С особым восторгом всюду встречали Зою ее земляки — изгнанники греки. Великие надежды она несла им! Греки неплохо уже устроились и в Италии, и во Франции, везде имели работу. Во Флоренции, за счёт банкира Медичи, была восстановлена Платоновская академия, закрытая почти тысячу лет тому назад, и там теперь занимались греческие ученые. Грек Димитрий Халкондил за счет Рима преподавал желающим греческий язык и литературу. Это только сейчас! А когда Константинополь будет наконец освобожден великим князем Московским от турок — насколько все это будет грандиознее!

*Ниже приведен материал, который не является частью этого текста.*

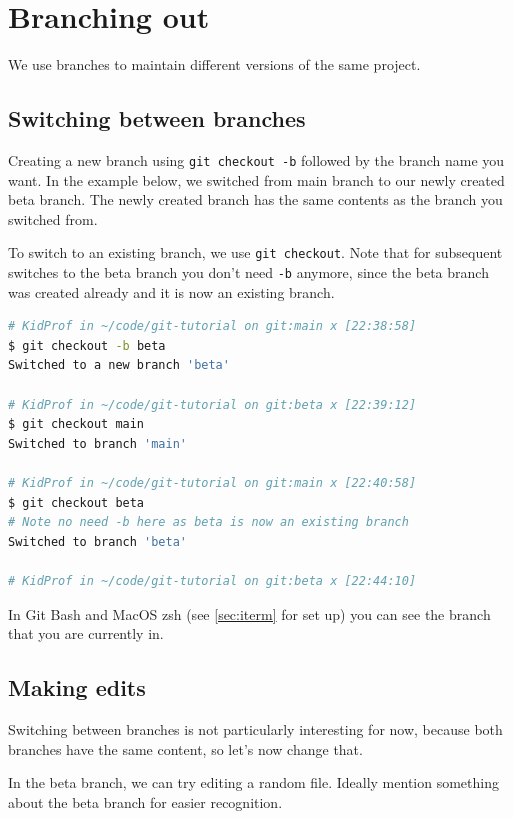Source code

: \section{Branching out}
\label{sec:branch}

We use branches to maintain different versions of the same project. 

\subsection*{Switching between branches}

Creating a new branch using \texttt{git checkout -b} followed by the branch name you want. In the example below, we switched from main branch to our newly created beta branch. The newly created branch has the same contents as the branch you switched from.

To switch to an existing branch, we use \texttt{git checkout}. Note that for subsequent switches to the beta branch you don't need \texttt{-b} anymore, since the beta branch was created already and it is now an existing branch.

\begin{lstlisting}[language=bash]
# KidProf in ~/code/git-tutorial on git:main x [22:38:58]
$ git checkout -b beta
Switched to a new branch 'beta'

# KidProf in ~/code/git-tutorial on git:beta x [22:39:12]
$ git checkout main
Switched to branch 'main'

# KidProf in ~/code/git-tutorial on git:main x [22:40:58]
$ git checkout beta
# Note no need -b here as beta is now an existing branch
Switched to branch 'beta'

# KidProf in ~/code/git-tutorial on git:beta x [22:44:10]
\end{lstlisting}

In Git Bash and MacOS zsh (see \cref{sec:iterm} for set up) you can see the branch that you are currently in.

\subsection*{Making edits}

Switching between branches is not particularly interesting for now, because both branches have the same content, so let's now change that.

In the beta branch, we can try editing a random file. Ideally mention something about the beta branch for easier recognition.

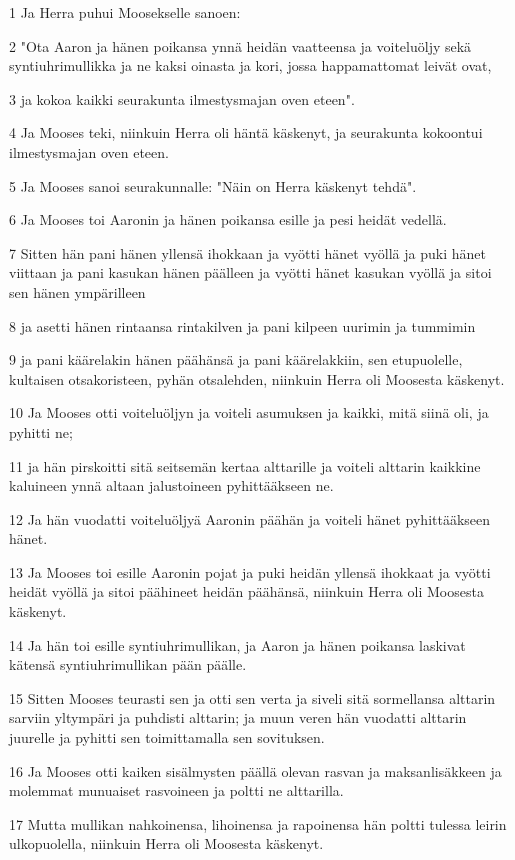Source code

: \par 1 Ja Herra puhui Moosekselle sanoen:
\par 2 "Ota Aaron ja hänen poikansa ynnä heidän vaatteensa ja voiteluöljy sekä syntiuhrimullikka ja ne kaksi oinasta ja kori, jossa happamattomat leivät ovat,
\par 3 ja kokoa kaikki seurakunta ilmestysmajan oven eteen".
\par 4 Ja Mooses teki, niinkuin Herra oli häntä käskenyt, ja seurakunta kokoontui ilmestysmajan oven eteen.
\par 5 Ja Mooses sanoi seurakunnalle: "Näin on Herra käskenyt tehdä".
\par 6 Ja Mooses toi Aaronin ja hänen poikansa esille ja pesi heidät vedellä.
\par 7 Sitten hän pani hänen yllensä ihokkaan ja vyötti hänet vyöllä ja puki hänet viittaan ja pani kasukan hänen päälleen ja vyötti hänet kasukan vyöllä ja sitoi sen hänen ympärilleen
\par 8 ja asetti hänen rintaansa rintakilven ja pani kilpeen uurimin ja tummimin
\par 9 ja pani käärelakin hänen päähänsä ja pani käärelakkiin, sen etupuolelle, kultaisen otsakoristeen, pyhän otsalehden, niinkuin Herra oli Moosesta käskenyt.
\par 10 Ja Mooses otti voiteluöljyn ja voiteli asumuksen ja kaikki, mitä siinä oli, ja pyhitti ne;
\par 11 ja hän pirskoitti sitä seitsemän kertaa alttarille ja voiteli alttarin kaikkine kaluineen ynnä altaan jalustoineen pyhittääkseen ne.
\par 12 Ja hän vuodatti voiteluöljyä Aaronin päähän ja voiteli hänet pyhittääkseen hänet.
\par 13 Ja Mooses toi esille Aaronin pojat ja puki heidän yllensä ihokkaat ja vyötti heidät vyöllä ja sitoi päähineet heidän päähänsä, niinkuin Herra oli Moosesta käskenyt.
\par 14 Ja hän toi esille syntiuhrimullikan, ja Aaron ja hänen poikansa laskivat kätensä syntiuhrimullikan pään päälle.
\par 15 Sitten Mooses teurasti sen ja otti sen verta ja siveli sitä sormellansa alttarin sarviin yltympäri ja puhdisti alttarin; ja muun veren hän vuodatti alttarin juurelle ja pyhitti sen toimittamalla sen sovituksen.
\par 16 Ja Mooses otti kaiken sisälmysten päällä olevan rasvan ja maksanlisäkkeen ja molemmat munuaiset rasvoineen ja poltti ne alttarilla.
\par 17 Mutta mullikan nahkoinensa, lihoinensa ja rapoinensa hän poltti tulessa leirin ulkopuolella, niinkuin Herra oli Moosesta käskenyt.
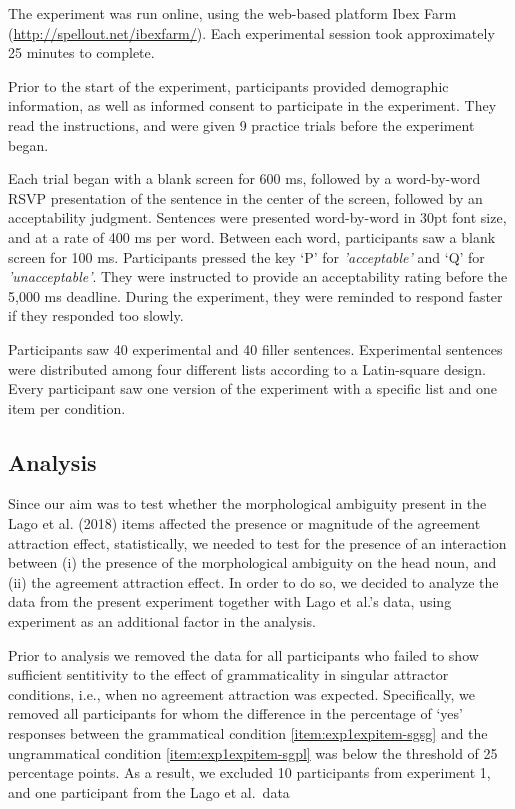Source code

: \documentclass[
  english,
  doc,floatsintext]{apa6}
\begin{document}
The experiment was run online, using the web-based platform Ibex Farm (\url{http://spellout.net/ibexfarm/}). Each experimental session took approximately 25 minutes to complete.

Prior to the start of the experiment, participants provided demographic information, as well as informed consent to participate in the experiment. They read the instructions, and were given 9 practice trials before the experiment began.

Each trial began with a blank screen for 600 ms, followed by a word-by-word RSVP presentation of the sentence in the center of the screen, followed by an acceptability judgment.
Sentences were presented word-by-word in 30pt font size, and at a rate of 400 ms per word. Between each word, participants saw a blank screen for 100 ms. Participants pressed the key `P' for \textit{'acceptable'} and `Q' for \textit{'unacceptable'}. They were instructed to provide an acceptability rating before the 5,000 ms deadline. During the experiment, they were reminded to respond faster if they responded too slowly.

Participants saw 40 experimental and 40 filler sentences. Experimental sentences were distributed among four different lists according to a Latin-square design. Every participant saw one version of the experiment with a specific list and one item per condition.

\hypertarget{analysis}{%
\subsection{Analysis}\label{analysis}}

Since our aim was to test whether the morphological ambiguity present in the Lago et al. (2018) items affected the presence or magnitude of the agreement attraction effect, statistically, we needed to test for the presence of an interaction between
(i) the presence of the morphological ambiguity on the head noun, and
(ii) the agreement attraction effect.
In order to do so, we decided to analyze the data from the present experiment together with Lago et al.'s data, using experiment as an additional factor in the analysis.

Prior to analysis we removed the data for all participants who failed to show sufficient sentitivity to the effect of grammaticality in singular attractor conditions, i.e., when no agreement attraction was expected. Specifically, we removed all participants for whom the difference in the percentage of `yes' responses between the grammatical condition \ref{item:exp1expitem-sgsg} and the ungrammatical condition \ref{item:exp1expitem-sgpl} was below the threshold of 25 percentage points. As a result, we excluded 10 participants from experiment 1, and one participant from the Lago et al.~data
\end{document}

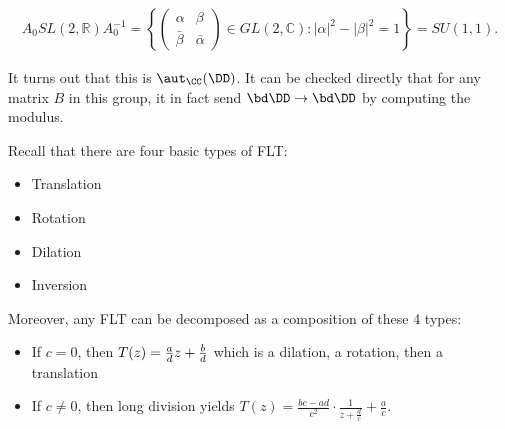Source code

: \begin{align*}
A_{0} S L(2, \mathbb{R}) A_{0}^{-1}=\left\{\left(\begin{array}{cc}
\alpha & \beta \\
\bar{\beta} & \bar{\alpha}
\end{array}\right) \in G L(2, \mathbb{C}):|\alpha|^{2}-|\beta|^{2}=1\right\}=S U(1,1)
.\end{align*}

It turns out that this is \(\aut_\CC(\DD)\). It can be checked directly
that for any matrix \(B\) in this group, it in fact send
\(\bd \DD \to \bd \DD\) by computing the modulus.

Recall that there are four basic types of FLT:

\begin{itemize}
\tightlist
\item
  Translation
\item
  Rotation
\item
  Dilation
\item
  Inversion
\end{itemize}

Moreover, any FLT can be decomposed as a composition of these 4 types:

\begin{itemize}
\tightlist
\item
  If \(c=0\), then \(T(z) = {a \over d}z + {b\over d}\) which is a
  dilation, a rotation, then a translation
\item
  If \(c\neq 0\), then long division yields
  \(T(z)=\frac{b c-a d}{c^{2}} \cdot \frac{1}{z+\frac{d}{c}}+\frac{a}{c}\).
\end{itemize}

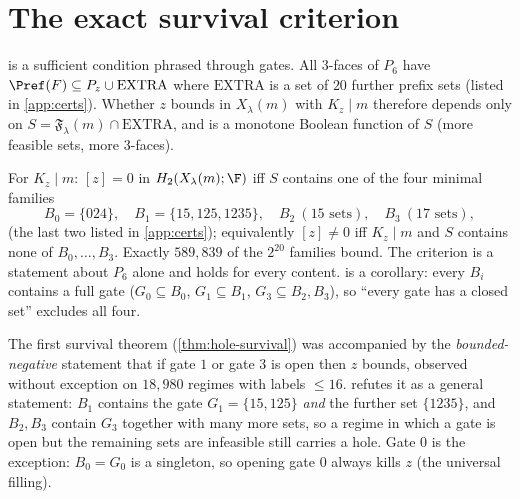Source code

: \section{The exact survival criterion}
 is a sufficient condition phrased through gates. All 3-faces of $P_6$ have $\Pref(F)\subseteq P_z\cup\mathrm{EXTRA}$ where $\mathrm{EXTRA}$ is a set of $20$ further prefix sets (listed in \cref{app:certs}). Whether $z$ bounds in $X_\lambda(m)$ with $K_z\mid m$ therefore depends only on $S=\mathfrak F_\lambda(m)\cap\mathrm{EXTRA}$, and is a monotone Boolean function of $S$ (more feasible sets, more $3$-faces).
\begin{theorem}\label{thm:exact-survival}
For $K_z\mid m$: $[z]=0$ in $H_2(X_\lambda(m);\F)$ iff $S$ contains one of the four minimal families
\[
B_0=\{024\},\quad B_1=\{15,125,1235\},\quad B_2\ (15\text{ sets}),\quad B_3\ (17\text{ sets}),
\]
(the last two listed in \cref{app:certs}); equivalently $[z]\ne0$ iff $K_z\mid m$ and $S$ contains none of $B_0,\dots,B_3$. Exactly $589{,}839$ of the $2^{20}$ families bound. The criterion is a statement about $P_6$ alone and holds for every content.  is a corollary: every $B_i$ contains a full gate ($G_0\subseteq B_0$, $G_1\subseteq B_1$, $G_3\subseteq B_2,B_3$), so ``every gate has a closed set'' excludes all four.
\end{theorem}
\begin{remark}\label{rem:gate-correction}
The first survival theorem (\cref{thm:hole-survival}) was accompanied by the \emph{bounded-negative} statement that if gate $1$ or gate $3$ is open then $z$ bounds, observed without exception on $18{,}980$ regimes with labels $\le16$.  refutes it as a general statement: $B_1$ contains the gate $G_1=\{15,125\}$ \emph{and} the further set $\{1235\}$, and $B_2,B_3$ contain $G_3$ together with many more sets, so a regime in which a gate is open but the remaining sets are infeasible still carries a hole. Gate $0$ is the exception: $B_0=G_0$ is a singleton, so opening gate $0$ always kills $z$ (the universal filling).
\end{remark}
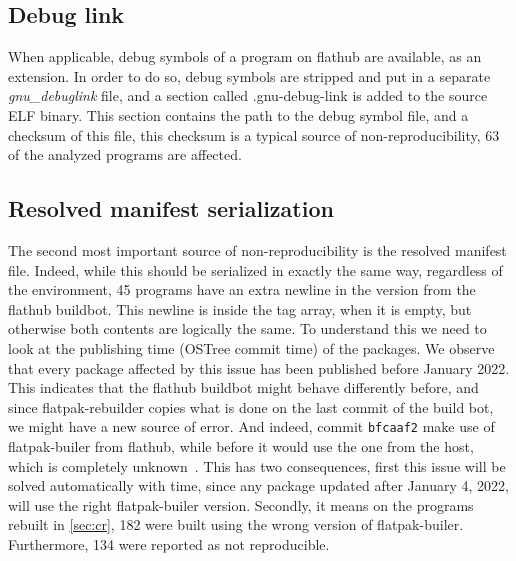 \documentclass[a4paper,11pt,oneside]{report}
\theoremstyle{definition}
\newcommand{\sysname}{flatpak-rebuilder\xspace}
\newcommand{\fh}{flathub\xspace}
\newcommand{\fb}{flatpak-builer\xspace}
\newcommand{\fhbb}{flathub buildbot\xspace}
\newcommand{\ot}{OSTree\xspace}
\begin{document}
\subsection*{Debug link}
When applicable, debug symbols of a program on \fh are available, as an
extension. In order to do so, debug symbols are stripped and put in a separate
\emph{gnu\_debuglink} file, and a section called .gnu-debug-link is added to
the source ELF binary. This section contains the path to the debug symbol file,
and a checksum of this file, this checksum is a typical source of
non-reproducibility, 63 of the analyzed programs are affected.

\subsection*{Resolved manifest serialization}
The second most important source of non-reproducibility is the resolved
manifest file. Indeed, while this should be serialized in exactly the same way,
regardless of the environment, 45 programs have an extra newline in the version
from the \fhbb. This newline is inside the tag array, when it is empty, but
otherwise both contents are logically the same. To understand this we need to
look at the publishing time (\ot commit time) of the packages. We observe
that every package affected by this issue has been published before January
2022. This indicates that the \fhbb might behave differently before, and since
\sysname copies what is done on the last commit of the build bot, we might have
a new source of error. And indeed, commit \verb|bfcaaf2| make use of \fb from
\fh, while before it would use the one from the host, which is completely
unknown~\cite{gh:ptdr}. This has two consequences, first this issue will be
solved automatically with time, since any package updated after January 4, 2022,
will use the right \fb version. Secondly, it means on the programs rebuilt in
\autoref{sec:cr}, 182 were built using the wrong version of \fb. Furthermore,
134 were reported as not reproducible.
\end{document}
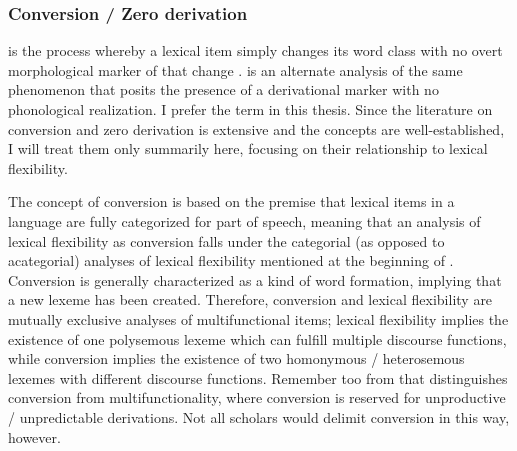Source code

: \subsubsection{Conversion / Zero derivation}
\label{sec:2.3.1.7}

 is the process whereby a lexical item simply changes its word class with no overt morphological marker of that change \parencite[114]{Crystal2008}.  is an alternate analysis of the same phenomenon that posits the presence of a derivational marker with no phonological realization. I prefer the term  in this thesis. Since the literature on conversion and zero derivation is extensive and the concepts are well-established, I will treat them only summarily here, focusing on their relationship to lexical flexibility.

The concept of conversion is based on the premise that lexical items in a language are fully categorized for part of speech, meaning that an analysis of lexical flexibility as conversion falls under the categorial (as opposed to acategorial) analyses of lexical flexibility mentioned at the beginning of . Conversion is generally characterized as a kind of word formation, implying that a new lexeme has been created. Therefore, conversion and lexical flexibility are mutually exclusive analyses of multifunctional items; lexical flexibility implies the existence of one polysemous lexeme which can fulfill multiple discourse functions, while conversion implies the existence of two homonymous / heterosemous lexemes with different discourse functions. Remember too from  that \textcite{Lier2012} distinguishes conversion from multifunctionality, where conversion is reserved for unproductive / unpredictable derivations. Not all scholars would delimit conversion in this way, however.

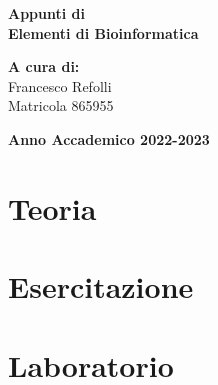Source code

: \documentclass[a4paper,12pt,oneside]{book}
\begin{document}
    
    \begin{titlepage}
        
	\vspace{40mm}
        
	\begin{center}
            {\LARGE{
                    \textbf{Appunti di \\ Elementi di Bioinformatica}
                    \par
            }}
        \end{center}
        
        \vspace{50mm}

        \begin{flushright}
            {\large \textbf{A cura di:}} \\
            \large{Francesco Refolli} \\
            \large{Matricola 865955} 
        \end{flushright}
        
        \vspace{40mm}
        \begin{center}
            {\large{\bf Anno Accademico 2022-2023}}
        \end{center}

        \restoregeometry
        
    \end{titlepage}
    
    \printindex
    
    \part{Teoria}
    
    
    
    \part{Esercitazione}
    \part{Laboratorio}
\end{document}
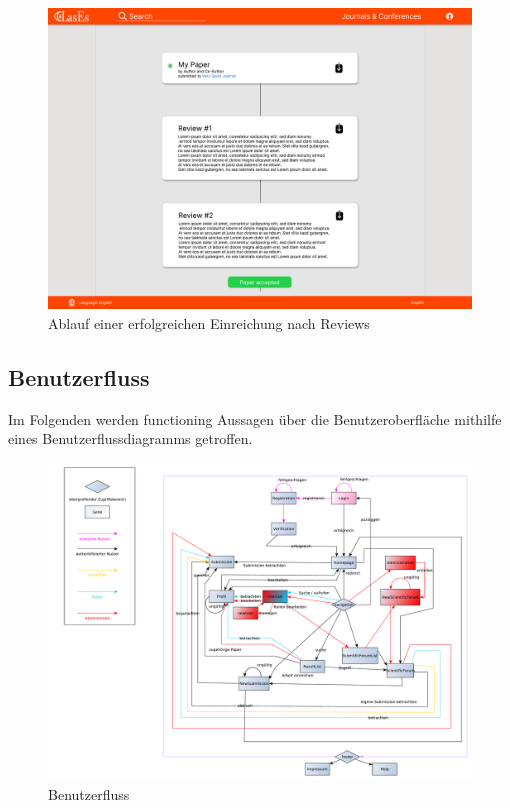 \begin{figure}[H]
	\centering
	\includegraphics[width=0.85\linewidth]{graphics/Paper_png}
	\caption{Ablauf einer erfolgreichen Einreichung nach Reviews}
	\label{fig:paperMockup}
\end{figure}


\subsection{Benutzerfluss}
Im Folgenden werden functioning Aussagen über die Benutzeroberfläche mithilfe eines Benutzerflussdiagramms getroffen.

\begin{figure}[H]
    \centering
    \includegraphics[width=\linewidth]{graphics/benutzerFlussyEd}
    \caption{Benutzerfluss}
	\label{fig:benutzerfluss}
\end{figure}


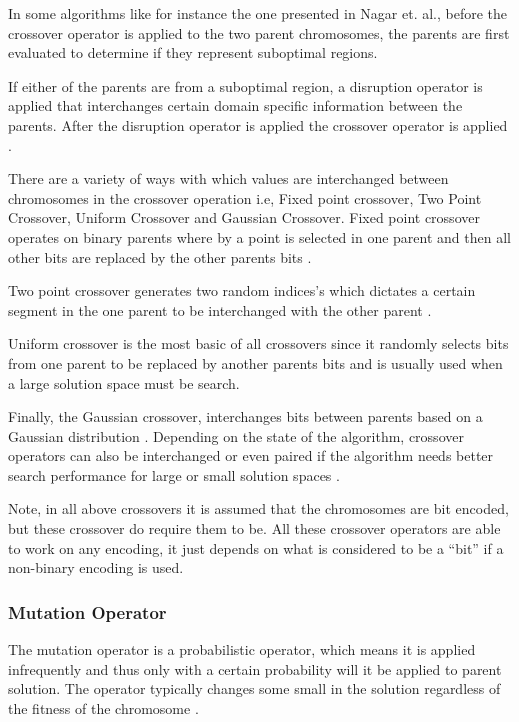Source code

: In some algorithms like for instance the one presented in Nagar et. al., before the crossover operator is applied to the two parent chromosomes, the parents are first evaluated to determine if they represent suboptimal regions\cite{CombinedBranchBoundGA}.

If either of the parents are from a suboptimal region, a disruption operator is applied that interchanges certain domain specific information between the parents. After the disruption operator is applied the crossover operator is applied \cite{CombinedBranchBoundGA}.

There are a variety of ways with which values are interchanged between chromosomes in the crossover operation i.e, Fixed point crossover, Two Point Crossover, Uniform Crossover and Gaussian Crossover. Fixed point crossover operates on binary parents where by a point is selected in one parent and then all other bits are replaced by the other parents bits \cite{HumanPassiveGA}. 

Two point crossover generates two random indices's which dictates a certain segment in the one parent to be interchanged with the other parent \cite{ConstrainedGA}. 

Uniform crossover is the most basic of all crossovers since it randomly selects bits from one parent to be replaced by another parents bits and is usually used when a large solution space must be search\cite{ParallelGASA,GeostatisticalGA}. 

Finally, the Gaussian crossover, interchanges bits between parents based on a Gaussian distribution \cite{ParallelGASA,GeostatisticalGA}. Depending on the state of the algorithm, crossover operators can also be interchanged or even paired if the algorithm needs better search performance for large or small solution spaces \cite{HetergeneousGA,ParallelGASA}.

Note, in all above crossovers it is assumed that the chromosomes are bit encoded, but these crossover do require them to be. All these crossover operators are able to work on any encoding, it just depends on what is considered to be a ``bit'' if a non-binary encoding is used. 

\subsubsection{Mutation Operator}
The mutation operator is a probabilistic operator, which means it is applied infrequently and thus only with a certain probability will it be applied to parent solution. The operator typically changes some small in the solution regardless of the fitness of the chromosome \cite{HybridBaldwinGA,HumanPassiveGA}.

И изгнанники проливали слезы, простирали к ней руки, устилали дорогу ее коня своими плащами и цветами и, подымая взоры на царевну, видели огромные очи под черными бровями, полные молчаливого сияния… Может быть, она вернет им родину?..
При проезде города Виченцы Иван Фрязин в честь Зои устроил особо пышный карнавал. А когда перевалил Альпы, то в древнем Нюренбурге в честь ее состоялись конные состязания, и Зоя награждала победителей из молодых рыцарей, — раздавая им золотые перстни.
В порту Любека Зоя со свитой долго ожидала корабля и оттуда проследовала и высадилась уже в древней славянской Колывани — в Ревеле, где рыцари Тевтонского ордена в ее честь устроили тоже рыцарский турнир, и немецкие бароны на рослых блестящих конях, в латах, в белых, красных и черных страусовых перьях на шлемах, блистая мечами икопьями, сражались на арене, разукрашенной флагами, коврами и цветными материями.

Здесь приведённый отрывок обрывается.